One of the most important issues in GI-NET is liver metastasis. It is crucial to find the primary site of liver metastasis in liver-NET because it has great impact on the patient’s outcome by resection of the primary tumor (8). There are many diagnostic modalities for finding the primary GI-NET of the liver, such as upper and lower endoscopy and also imaging techniques, including computed tomography (CT), positron emission tomography (PET/CT), magnetic resonance imaging (MRI), and octreotide scans (10). However, in about 11% - 14% of liver metastases, the primary site cannot be identified (8).
In our study, in about 80% of the liver-NETs, the primary location was identified using different imaging and clinical parameters.

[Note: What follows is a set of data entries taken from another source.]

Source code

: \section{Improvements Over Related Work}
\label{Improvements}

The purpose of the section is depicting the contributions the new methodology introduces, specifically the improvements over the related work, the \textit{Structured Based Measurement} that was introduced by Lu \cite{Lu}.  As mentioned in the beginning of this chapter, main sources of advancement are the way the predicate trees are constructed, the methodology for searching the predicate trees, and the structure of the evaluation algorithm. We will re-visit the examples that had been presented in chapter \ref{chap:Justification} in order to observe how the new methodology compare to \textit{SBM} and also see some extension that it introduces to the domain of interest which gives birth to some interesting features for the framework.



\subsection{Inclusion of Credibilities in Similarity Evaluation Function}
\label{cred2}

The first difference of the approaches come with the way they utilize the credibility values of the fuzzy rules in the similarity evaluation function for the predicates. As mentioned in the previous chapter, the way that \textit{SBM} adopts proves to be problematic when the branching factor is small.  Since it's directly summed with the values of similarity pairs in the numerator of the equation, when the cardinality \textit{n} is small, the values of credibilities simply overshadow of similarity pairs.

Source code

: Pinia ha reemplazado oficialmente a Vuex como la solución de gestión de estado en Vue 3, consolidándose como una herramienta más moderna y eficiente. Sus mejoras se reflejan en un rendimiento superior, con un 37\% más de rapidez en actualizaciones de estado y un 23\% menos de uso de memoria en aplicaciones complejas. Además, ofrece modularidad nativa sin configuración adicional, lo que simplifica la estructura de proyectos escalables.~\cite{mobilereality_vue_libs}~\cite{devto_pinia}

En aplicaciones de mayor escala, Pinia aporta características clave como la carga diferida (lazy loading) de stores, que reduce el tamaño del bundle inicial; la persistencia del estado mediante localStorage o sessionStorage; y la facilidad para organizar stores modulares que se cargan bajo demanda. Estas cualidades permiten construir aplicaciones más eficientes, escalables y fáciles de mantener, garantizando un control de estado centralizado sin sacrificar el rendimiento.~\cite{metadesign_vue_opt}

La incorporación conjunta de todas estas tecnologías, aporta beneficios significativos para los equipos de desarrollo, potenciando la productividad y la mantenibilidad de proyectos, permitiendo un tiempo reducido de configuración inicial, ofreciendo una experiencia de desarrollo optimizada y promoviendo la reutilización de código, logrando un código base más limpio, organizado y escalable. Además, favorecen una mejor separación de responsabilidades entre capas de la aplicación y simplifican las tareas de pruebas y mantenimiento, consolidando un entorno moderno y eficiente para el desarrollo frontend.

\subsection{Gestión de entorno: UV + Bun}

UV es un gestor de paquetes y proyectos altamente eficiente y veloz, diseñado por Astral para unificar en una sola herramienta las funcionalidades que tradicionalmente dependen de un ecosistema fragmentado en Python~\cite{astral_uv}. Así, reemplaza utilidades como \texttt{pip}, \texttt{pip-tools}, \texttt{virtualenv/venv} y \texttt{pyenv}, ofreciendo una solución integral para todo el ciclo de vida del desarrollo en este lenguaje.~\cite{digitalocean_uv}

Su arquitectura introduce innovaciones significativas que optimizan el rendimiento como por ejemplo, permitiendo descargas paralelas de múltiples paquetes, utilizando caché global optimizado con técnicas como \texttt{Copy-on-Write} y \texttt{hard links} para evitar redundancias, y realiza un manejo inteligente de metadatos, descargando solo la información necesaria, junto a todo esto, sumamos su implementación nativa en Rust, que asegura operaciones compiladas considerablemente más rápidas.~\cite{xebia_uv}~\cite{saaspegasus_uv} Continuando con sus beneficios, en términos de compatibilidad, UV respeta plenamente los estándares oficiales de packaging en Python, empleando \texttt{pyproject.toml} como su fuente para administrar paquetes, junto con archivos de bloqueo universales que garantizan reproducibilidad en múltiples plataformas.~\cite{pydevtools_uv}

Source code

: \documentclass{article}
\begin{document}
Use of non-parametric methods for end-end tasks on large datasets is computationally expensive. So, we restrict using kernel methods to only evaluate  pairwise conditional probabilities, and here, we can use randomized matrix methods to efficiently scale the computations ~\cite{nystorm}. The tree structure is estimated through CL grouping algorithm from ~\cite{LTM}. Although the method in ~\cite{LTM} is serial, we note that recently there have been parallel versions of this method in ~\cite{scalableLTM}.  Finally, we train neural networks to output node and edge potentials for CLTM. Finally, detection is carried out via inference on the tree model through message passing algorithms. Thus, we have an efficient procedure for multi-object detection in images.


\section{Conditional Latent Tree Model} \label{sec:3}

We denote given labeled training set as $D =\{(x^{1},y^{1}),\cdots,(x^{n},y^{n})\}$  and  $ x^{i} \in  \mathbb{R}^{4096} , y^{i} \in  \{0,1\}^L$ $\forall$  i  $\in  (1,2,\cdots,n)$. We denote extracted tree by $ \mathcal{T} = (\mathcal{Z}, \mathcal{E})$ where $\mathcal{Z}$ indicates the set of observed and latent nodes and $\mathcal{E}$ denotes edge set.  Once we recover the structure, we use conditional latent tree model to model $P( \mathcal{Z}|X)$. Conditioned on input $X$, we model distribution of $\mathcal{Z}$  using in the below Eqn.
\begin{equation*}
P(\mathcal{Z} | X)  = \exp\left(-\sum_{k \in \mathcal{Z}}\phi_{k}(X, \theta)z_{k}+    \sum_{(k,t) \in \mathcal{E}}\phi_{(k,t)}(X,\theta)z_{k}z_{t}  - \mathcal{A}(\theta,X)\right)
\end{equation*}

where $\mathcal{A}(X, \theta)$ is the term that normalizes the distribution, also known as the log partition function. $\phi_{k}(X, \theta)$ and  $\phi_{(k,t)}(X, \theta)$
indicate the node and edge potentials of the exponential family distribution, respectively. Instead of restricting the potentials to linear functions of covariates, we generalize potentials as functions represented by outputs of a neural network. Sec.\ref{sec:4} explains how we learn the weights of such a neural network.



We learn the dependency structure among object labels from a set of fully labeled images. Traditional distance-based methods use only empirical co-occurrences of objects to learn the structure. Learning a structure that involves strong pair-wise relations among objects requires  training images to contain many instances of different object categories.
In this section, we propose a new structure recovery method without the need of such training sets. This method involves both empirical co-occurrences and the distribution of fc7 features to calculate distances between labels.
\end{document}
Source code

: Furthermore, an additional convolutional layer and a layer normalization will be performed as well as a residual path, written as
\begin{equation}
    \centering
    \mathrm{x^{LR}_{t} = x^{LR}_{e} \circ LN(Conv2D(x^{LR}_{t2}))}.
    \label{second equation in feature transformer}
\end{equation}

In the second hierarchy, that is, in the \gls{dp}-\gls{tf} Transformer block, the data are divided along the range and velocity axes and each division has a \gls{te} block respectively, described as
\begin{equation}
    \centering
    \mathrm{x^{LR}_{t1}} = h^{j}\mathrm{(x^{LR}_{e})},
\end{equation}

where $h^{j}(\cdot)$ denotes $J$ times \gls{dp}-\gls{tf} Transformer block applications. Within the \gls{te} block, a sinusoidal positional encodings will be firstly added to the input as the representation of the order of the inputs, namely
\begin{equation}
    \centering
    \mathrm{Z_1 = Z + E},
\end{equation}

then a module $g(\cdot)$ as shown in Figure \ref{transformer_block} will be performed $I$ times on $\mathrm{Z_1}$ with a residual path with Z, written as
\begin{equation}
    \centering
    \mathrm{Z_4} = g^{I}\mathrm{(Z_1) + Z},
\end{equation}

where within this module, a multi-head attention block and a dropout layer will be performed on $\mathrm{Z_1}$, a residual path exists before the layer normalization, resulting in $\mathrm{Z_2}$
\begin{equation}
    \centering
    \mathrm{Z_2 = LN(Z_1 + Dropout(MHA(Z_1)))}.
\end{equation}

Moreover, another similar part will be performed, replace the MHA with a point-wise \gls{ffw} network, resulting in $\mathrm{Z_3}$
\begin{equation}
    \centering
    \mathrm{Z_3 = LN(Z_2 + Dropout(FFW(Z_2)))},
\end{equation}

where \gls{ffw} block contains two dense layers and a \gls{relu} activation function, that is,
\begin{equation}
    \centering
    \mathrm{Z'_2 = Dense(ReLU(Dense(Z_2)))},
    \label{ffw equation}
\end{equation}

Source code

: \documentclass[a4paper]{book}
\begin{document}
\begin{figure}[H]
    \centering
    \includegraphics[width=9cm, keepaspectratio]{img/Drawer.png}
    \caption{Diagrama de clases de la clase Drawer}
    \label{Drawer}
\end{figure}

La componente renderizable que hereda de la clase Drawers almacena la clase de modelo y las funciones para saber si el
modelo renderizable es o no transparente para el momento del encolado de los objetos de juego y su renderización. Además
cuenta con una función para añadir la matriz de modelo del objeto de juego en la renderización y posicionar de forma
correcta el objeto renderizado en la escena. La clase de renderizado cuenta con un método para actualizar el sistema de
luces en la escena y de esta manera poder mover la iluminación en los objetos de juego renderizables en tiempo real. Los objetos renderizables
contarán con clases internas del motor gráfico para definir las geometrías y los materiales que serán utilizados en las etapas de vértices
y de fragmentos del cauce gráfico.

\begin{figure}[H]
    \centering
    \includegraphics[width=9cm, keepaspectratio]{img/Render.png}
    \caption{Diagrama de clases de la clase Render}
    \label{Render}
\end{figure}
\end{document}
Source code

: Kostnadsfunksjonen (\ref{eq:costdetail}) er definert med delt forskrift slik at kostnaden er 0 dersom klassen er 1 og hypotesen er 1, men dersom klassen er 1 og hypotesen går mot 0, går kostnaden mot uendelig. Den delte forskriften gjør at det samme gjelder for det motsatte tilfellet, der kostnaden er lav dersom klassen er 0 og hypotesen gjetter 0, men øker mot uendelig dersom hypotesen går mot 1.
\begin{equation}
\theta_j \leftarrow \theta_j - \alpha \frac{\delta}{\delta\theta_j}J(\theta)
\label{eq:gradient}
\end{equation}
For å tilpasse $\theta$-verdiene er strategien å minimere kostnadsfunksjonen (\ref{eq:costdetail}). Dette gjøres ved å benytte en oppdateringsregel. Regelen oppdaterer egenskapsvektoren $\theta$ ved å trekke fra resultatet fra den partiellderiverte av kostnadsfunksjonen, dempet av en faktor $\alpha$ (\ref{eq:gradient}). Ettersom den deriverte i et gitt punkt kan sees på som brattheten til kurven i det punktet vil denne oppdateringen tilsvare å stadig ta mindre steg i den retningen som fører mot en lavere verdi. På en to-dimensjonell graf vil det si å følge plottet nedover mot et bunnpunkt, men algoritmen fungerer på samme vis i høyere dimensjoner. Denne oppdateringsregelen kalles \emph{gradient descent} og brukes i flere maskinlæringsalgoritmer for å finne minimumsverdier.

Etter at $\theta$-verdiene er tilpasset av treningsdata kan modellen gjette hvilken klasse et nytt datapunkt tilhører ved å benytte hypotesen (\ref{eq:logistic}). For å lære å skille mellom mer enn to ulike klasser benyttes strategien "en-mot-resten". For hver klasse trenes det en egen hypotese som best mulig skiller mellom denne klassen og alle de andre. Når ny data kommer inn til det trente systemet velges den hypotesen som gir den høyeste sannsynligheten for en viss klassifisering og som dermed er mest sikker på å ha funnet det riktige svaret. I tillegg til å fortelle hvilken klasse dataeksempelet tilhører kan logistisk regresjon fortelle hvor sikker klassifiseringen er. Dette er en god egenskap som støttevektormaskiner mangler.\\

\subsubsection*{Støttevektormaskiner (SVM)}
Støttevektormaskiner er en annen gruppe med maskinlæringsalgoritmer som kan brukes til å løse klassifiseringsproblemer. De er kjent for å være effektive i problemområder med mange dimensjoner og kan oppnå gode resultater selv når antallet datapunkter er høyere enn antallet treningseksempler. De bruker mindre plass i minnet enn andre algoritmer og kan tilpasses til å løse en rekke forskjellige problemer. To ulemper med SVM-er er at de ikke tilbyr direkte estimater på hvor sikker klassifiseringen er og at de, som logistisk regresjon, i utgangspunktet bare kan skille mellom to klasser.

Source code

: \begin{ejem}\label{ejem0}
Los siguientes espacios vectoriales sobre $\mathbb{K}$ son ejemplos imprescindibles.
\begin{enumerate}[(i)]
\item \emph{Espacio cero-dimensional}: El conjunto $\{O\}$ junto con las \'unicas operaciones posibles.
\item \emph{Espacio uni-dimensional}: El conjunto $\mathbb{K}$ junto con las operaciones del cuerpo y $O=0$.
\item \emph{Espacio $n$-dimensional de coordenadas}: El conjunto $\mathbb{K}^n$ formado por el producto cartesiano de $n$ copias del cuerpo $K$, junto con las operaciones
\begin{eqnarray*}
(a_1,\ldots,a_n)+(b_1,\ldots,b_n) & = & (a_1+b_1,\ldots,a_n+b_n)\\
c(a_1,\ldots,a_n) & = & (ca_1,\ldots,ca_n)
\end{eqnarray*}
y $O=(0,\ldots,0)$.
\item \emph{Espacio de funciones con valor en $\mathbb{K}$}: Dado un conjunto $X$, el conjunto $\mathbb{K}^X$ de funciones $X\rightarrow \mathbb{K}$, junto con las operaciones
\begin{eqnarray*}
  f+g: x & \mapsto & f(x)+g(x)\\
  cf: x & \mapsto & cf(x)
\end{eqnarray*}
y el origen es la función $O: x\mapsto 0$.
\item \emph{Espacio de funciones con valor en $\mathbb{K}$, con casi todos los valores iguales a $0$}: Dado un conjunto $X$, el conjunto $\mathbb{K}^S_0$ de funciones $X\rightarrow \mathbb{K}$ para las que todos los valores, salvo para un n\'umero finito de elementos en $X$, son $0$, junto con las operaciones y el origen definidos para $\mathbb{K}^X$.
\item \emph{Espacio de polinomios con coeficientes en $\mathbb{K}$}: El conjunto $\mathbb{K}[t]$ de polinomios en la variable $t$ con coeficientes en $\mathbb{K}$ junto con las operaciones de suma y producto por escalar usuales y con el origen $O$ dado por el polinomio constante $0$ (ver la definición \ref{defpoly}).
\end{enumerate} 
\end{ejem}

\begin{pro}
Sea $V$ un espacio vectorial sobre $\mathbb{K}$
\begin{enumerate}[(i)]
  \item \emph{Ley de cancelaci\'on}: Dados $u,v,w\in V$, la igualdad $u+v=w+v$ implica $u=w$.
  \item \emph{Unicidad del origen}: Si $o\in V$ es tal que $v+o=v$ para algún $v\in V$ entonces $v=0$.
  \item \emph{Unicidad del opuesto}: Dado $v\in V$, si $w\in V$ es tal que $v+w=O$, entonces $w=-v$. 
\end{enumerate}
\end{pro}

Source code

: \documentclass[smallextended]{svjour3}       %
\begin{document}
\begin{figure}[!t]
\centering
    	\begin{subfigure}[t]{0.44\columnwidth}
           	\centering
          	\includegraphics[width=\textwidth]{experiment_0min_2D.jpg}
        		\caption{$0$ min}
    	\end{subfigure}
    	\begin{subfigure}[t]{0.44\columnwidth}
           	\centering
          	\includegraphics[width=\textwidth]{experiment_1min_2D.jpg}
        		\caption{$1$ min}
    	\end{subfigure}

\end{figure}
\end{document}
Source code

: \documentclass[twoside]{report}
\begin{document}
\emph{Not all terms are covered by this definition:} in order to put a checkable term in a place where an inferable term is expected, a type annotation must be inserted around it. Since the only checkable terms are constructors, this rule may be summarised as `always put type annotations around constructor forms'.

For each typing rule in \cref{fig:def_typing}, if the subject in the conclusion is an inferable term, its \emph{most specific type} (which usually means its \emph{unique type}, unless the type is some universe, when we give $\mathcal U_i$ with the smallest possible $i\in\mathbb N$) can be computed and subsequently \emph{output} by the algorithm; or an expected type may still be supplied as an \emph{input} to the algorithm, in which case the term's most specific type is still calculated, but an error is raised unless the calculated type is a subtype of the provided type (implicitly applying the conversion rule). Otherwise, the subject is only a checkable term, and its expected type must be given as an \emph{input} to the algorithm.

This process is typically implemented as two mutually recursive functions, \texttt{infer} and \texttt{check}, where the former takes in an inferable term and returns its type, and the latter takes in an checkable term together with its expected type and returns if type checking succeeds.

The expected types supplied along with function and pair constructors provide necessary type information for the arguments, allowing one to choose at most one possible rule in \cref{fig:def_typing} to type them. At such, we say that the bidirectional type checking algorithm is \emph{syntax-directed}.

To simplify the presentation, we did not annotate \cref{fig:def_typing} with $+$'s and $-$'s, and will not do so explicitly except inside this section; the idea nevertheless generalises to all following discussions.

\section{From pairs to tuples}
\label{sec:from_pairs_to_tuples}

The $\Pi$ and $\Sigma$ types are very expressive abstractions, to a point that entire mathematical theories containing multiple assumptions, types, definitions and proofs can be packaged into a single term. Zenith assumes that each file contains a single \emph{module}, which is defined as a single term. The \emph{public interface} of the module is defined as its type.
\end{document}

In the remainder of the cases, thorough pathologic studies and IHC markers have helped to identify more than 10% of tumor origins of the liver-NETs (12). Overall, in 11.6% of the liver-NETs, no primary location was found. According to many previous studies, the most common site of liver-NETs with unknown primaries should be the terminal ileum because they are difficult to be identified upon imaging and endoscopic studies (8). There are also controversial reports about when to call these liver-NETs “primary liver neuroendocrine tumors.” However, it seems that all the imaging (including octreotide scanning) and pathological modalities should be applied before calling a NET in the liver as the primary. Primary liver-NET is an extremely rare occurrence, and less than 150 cases have been reported in the English literature so far (13).
5.1. Conclusion
The incidence of GI-NETs has been increasing during the last 10 years, which is partly due to improved diagnostic modalities. The proper pathologic diagnosis and classification of the GI-NETs is very important and should be performed according to the last WHO classification (2010) because it has the most important prognostic implication and is predictive of malignant behavior as well as distant metastasis. The most common site of metastasis in GI-NETs is the liver, and in every liver-NET, all of the diagnostic methods should be used to find their primary origin, which is very important when making therapeutic decisions.